→ **Entries shown**:
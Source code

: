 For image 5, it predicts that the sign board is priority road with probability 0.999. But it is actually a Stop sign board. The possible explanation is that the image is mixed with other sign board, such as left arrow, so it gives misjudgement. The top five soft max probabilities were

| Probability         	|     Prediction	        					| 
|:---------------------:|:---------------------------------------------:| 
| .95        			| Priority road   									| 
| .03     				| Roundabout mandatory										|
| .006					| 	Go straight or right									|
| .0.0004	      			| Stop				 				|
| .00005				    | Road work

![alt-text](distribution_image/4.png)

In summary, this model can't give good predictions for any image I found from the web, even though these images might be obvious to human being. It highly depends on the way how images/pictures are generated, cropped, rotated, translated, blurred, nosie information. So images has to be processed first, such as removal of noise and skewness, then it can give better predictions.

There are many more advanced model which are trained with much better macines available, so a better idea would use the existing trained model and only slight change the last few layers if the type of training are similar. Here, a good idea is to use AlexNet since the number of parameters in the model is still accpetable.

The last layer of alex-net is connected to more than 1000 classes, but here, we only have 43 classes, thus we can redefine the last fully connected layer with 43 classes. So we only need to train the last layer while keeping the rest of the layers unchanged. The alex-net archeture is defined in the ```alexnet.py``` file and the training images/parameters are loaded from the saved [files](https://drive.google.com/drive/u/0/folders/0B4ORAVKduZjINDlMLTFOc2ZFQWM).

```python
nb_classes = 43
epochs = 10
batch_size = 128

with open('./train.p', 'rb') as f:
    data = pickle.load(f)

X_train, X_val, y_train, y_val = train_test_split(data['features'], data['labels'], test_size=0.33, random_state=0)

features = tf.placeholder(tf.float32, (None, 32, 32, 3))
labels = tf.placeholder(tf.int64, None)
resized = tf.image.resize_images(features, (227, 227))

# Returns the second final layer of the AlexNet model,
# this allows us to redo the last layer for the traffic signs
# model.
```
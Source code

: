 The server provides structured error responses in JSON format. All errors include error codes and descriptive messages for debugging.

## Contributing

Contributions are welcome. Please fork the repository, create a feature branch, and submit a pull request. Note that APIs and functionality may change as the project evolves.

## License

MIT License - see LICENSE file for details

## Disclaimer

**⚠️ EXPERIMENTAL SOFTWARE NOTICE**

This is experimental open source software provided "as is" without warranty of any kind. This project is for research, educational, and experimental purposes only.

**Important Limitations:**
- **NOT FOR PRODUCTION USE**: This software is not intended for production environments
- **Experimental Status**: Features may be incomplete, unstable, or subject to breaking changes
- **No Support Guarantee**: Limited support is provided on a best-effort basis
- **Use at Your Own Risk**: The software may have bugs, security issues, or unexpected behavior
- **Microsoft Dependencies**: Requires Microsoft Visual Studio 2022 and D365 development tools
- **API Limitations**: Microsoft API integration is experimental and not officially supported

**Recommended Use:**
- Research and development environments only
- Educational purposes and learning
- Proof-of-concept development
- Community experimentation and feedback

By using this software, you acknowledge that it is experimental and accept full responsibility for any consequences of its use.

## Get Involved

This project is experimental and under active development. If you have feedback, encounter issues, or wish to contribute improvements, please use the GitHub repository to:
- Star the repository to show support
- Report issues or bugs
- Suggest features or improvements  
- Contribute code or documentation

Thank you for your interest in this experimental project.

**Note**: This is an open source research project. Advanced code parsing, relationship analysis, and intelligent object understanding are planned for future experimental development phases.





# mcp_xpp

→ **Exercise directions**:
Pull out every line of the entries that includes the word "Limitations".

→ **Solution**:
**Important Limitations:**
- **API Limitations**: Microsoft API integration is experimental and not officially supported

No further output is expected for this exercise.